(Records drawn from a dataset)
..........
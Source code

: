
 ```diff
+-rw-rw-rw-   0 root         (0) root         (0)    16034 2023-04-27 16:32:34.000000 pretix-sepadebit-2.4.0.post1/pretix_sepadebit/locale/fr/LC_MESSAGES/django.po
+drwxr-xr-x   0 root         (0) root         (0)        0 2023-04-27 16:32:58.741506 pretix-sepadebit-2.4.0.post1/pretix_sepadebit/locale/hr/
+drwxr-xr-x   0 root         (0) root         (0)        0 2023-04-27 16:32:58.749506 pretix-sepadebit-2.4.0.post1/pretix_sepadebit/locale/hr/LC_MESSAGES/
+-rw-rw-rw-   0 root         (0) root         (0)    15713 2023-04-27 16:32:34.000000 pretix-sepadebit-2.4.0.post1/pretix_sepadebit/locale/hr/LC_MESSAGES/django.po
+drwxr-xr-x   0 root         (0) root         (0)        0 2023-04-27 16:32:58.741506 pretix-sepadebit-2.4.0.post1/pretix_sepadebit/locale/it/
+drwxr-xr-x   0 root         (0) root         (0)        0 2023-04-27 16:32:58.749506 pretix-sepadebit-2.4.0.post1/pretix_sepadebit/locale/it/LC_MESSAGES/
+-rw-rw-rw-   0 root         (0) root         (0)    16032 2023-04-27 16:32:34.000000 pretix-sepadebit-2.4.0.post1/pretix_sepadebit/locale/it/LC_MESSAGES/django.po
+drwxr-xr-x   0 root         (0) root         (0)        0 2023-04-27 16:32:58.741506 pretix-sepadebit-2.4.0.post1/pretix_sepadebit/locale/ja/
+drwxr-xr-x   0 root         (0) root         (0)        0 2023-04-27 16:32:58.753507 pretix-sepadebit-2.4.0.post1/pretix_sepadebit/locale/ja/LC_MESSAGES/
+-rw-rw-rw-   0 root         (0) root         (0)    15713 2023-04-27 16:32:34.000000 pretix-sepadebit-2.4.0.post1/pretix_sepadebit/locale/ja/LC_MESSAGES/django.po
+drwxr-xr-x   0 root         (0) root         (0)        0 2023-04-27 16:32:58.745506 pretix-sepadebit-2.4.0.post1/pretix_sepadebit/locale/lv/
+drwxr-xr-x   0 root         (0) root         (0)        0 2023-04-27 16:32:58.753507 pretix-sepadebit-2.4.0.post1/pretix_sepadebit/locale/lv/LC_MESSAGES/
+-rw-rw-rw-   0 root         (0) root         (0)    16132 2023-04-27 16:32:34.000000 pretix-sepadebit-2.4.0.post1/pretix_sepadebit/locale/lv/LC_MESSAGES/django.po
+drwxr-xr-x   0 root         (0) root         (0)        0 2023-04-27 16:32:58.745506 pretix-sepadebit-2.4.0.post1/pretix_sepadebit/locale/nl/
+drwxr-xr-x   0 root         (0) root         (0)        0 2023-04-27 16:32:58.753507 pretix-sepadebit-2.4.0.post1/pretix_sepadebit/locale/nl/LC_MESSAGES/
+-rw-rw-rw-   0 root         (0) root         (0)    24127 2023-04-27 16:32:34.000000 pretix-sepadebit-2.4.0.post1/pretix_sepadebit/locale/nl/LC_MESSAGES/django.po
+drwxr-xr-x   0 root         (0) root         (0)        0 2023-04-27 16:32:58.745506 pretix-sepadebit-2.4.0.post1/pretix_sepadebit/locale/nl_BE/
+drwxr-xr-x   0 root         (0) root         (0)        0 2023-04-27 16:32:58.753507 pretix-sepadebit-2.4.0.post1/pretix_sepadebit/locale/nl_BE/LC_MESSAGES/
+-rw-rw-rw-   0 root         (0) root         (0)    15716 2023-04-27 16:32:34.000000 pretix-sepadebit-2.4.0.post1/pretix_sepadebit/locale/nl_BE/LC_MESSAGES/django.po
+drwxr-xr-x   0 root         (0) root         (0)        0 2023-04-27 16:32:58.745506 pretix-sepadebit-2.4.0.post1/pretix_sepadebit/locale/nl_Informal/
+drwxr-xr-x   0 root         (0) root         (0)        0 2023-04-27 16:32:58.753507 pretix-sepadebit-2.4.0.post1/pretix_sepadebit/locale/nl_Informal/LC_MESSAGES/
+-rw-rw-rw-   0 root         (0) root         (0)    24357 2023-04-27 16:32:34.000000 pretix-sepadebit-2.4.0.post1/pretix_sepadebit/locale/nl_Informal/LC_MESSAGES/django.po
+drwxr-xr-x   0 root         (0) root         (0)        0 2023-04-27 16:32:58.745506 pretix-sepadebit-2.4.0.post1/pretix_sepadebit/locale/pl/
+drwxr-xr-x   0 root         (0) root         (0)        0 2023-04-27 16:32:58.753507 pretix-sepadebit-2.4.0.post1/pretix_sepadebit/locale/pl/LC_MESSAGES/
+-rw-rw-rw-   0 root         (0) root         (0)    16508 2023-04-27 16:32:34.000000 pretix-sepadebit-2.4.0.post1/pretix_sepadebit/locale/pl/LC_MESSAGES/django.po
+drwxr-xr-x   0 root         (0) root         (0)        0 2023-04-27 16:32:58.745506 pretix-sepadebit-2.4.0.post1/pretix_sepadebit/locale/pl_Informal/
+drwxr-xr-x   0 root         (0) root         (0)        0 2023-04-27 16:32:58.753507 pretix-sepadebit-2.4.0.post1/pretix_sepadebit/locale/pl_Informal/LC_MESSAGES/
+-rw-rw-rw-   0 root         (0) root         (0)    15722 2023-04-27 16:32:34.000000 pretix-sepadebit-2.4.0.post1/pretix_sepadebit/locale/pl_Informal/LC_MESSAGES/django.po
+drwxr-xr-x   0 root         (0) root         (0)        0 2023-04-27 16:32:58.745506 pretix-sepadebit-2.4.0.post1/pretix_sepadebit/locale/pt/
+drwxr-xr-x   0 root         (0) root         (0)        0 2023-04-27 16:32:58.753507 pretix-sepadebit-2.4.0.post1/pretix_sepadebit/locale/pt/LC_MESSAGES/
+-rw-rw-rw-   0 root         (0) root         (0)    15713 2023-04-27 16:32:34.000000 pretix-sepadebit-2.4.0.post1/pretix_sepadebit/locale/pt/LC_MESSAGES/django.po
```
..........
* _EXERCISE BRIEF_:
Copy every record above out again, word for word.

* _RESPONSE BOX_:
Source code

:
 ```diff
+-rw-rw-rw-   0 root         (0) root         (0)    16034 2023-04-27 16:32:34.000000 pretix-sepadebit-2.4.0.post1/pretix_sepadebit/locale/fr/LC_MESSAGES/django.po
+drwxr-xr-x   0 root         (0) root         (0)        0 2023-04-27 16:32:58.741506 pretix-sepadebit-2.4.0.post1/pretix_sepadebit/locale/hr/
+drwxr-xr-x   0 root         (0) root         (0)        0 2023-04-27 16:32:58.749506 pretix-sepadebit-2.4.0.post1/pretix_sepadebit/locale/hr/LC_MESSAGES/
+-rw-rw-rw-   0 root         (0) root         (0)    15713 2023-04-27 16:32:34.000000 pretix-sepadebit-2.4.0.post1/pretix_sepadebit/locale/hr/LC_MESSAGES/django.po
+drwxr-xr-x   0 root         (0) root         (0)        0 2023-04-27 16:32:58.741506 pretix-sepadebit-2.4.0.post1/pretix_sepadebit/locale/it/
+drwxr-xr-x   0 root         (0) root         (0)        0 2023-04-27 16:32:58.749506 pretix-sepadebit-2.4.0.post1/pretix_sepadebit/locale/it/LC_MESSAGES/
+-rw-rw-rw-   0 root         (0) root         (0)    16032 2023-04-27 16:32:34.000000 pretix-sepadebit-2.4.0.post1/pretix_sepadebit/locale/it/LC_MESSAGES/django.po
+drwxr-xr-x   0 root         (0) root         (0)        0 2023-04-27 16:32:58.741506 pretix-sepadebit-2.4.0.post1/pretix_sepadebit/locale/ja/
+drwxr-xr-x   0 root         (0) root         (0)        0 2023-04-27 16:32:58.753507 pretix-sepadebit-2.4.0.post1/pretix_sepadebit/locale/ja/LC_MESSAGES/
+-rw-rw-rw-   0 root         (0) root         (0)    15713 2023-04-27 16:32:34.000000 pretix-sepadebit-2.4.0.post1/pretix_sepadebit/locale/ja/LC_MESSAGES/django.po
+drwxr-xr-x   0 root         (0) root         (0)        0 2023-04-27 16:32:58.745506 pretix-sepadebit-2.4.0.post1/pretix_sepadebit/locale/lv/
+drwxr-xr-x   0 root         (0) root         (0)        0 2023-04-27 16:32:58.753507 pretix-sepadebit-2.4.0.post1/pretix_sepadebit/locale/lv/LC_MESSAGES/
+-rw-rw-rw-   0 root         (0) root         (0)    16132 2023-04-27 16:32:34.000000 pretix-sepadebit-2.4.0.post1/pretix_sepadebit/locale/lv/LC_MESSAGES/django.po
+drwxr-xr-x   0 root         (0) root         (0)        0 2023-04-27 16:32:58.745506 pretix-sepadebit-2.4.0.post1/pretix_sepadebit/locale/nl/
+drwxr-xr-x   0 root         (0) root         (0)        0 2023-04-27 16:32:58.753507 pretix-sepadebit-2.4.0.post1/pretix_sepadebit/locale/nl/LC_MESSAGES/
+-rw-rw-rw-   0 root         (0) root         (0)    24127 2023-04-27 16:32:34.000000 pretix-sepadebit-2.4.0.post1/pretix_sepadebit/locale/nl/LC_MESSAGES/django.po
+drwxr-xr-x   0 root         (0) root         (0)        0 2023-04-27 16:32:58.745506 pretix-sepadebit-2.4.0.post1/pretix_sepadebit/locale/nl_BE/
+drwxr-xr-x   0 root         (0) root         (0)        0 2023-04-27 16:32:58.753507 pretix-sepadebit-2.4.0.post1/pretix_sepadebit/locale/nl_BE/LC_MESSAGES/
+-rw-rw-rw-   0 root         (0) root         (0)    15716 2023-04-27 16:32:34.000000 pretix-sepadebit-2.4.0.post1/pretix_sepadebit/locale/nl_BE/LC_MESSAGES/django.po
+drwxr-xr-x   0 root         (0) root         (0)        0 2023-04-27 16:32:58.745506 pretix-sepadebit-2.4.0.post1/pretix_sepadebit/locale/nl_Informal/
+drwxr-xr-x   0 root         (0) root         (0)        0 2023-04-27 16:32:58.753507 pretix-sepadebit-2.4.0.post1/pretix_sepadebit/locale/nl_Informal/LC_MESSAGES/
+-rw-rw-rw-   0 root         (0) root         (0)    24357 2023-04-27 16:32:34.000000 pretix-sepadebit-2.4.0.post1/pretix_sepadebit/locale/nl_Informal/LC_MESSAGES/django.po
+drwxr-xr-x   0 root         (0) root         (0)        0 2023-04-27 16:32:58.745506 pretix-sepadebit-2.4.0.post1/pretix_sepadebit/locale/pl/
+drwxr-xr-x   0 root         (0) root         (0)        0 2023-04-27 16:32:58.753507 pretix-sepadebit-2.4.0.post1/pretix_sepadebit/locale/pl/LC_MESSAGES/
+-rw-rw-rw-   0 root         (0) root         (0)    16508 2023-04-27 16:32:34.000000 pretix-sepadebit-2.4.0.post1/pretix_sepadebit/locale/pl/LC_MESSAGES/django.po
+drwxr-xr-x   0 root         (0) root         (0)        0 2023-04-27 16:32:58.745506 pretix-sepadebit-2.4.0.post1/pretix_sepadebit/locale/pl_Informal/
+drwxr-xr-x   0 root         (0) root         (0)        0 2023-04-27 16:32:58.753507 pretix-sepadebit-2.4.0.post1/pretix_sepadebit/locale/pl_Informal/LC_MESSAGES/
+-rw-rw-rw-   0 root         (0) root         (0)    15722 2023-04-27 16:32:34.000000 pretix-sepadebit-2.4.0.post1/pretix_sepadebit/locale/pl_Informal/LC_MESSAGES/django.po
+drwxr-xr-x   0 root         (0) root         (0)        0 2023-04-27 16:32:58.745506 pretix-sepadebit-2.4.0.post1/pretix_sepadebit/locale/pt/
+drwxr-xr-x   0 root         (0) root         (0)        0 2023-04-27 16:32:58.753507 pretix-sepadebit-2.4.0.post1/pretix_sepadebit/locale/pt/LC_MESSAGES/
+-rw-rw-rw-   0 root         (0) root         (0)    15713 2023-04-27 16:32:34.000000 pretix-sepadebit-2.4.0.post1/pretix_sepadebit/locale/pt/LC_MESSAGES/django.po
```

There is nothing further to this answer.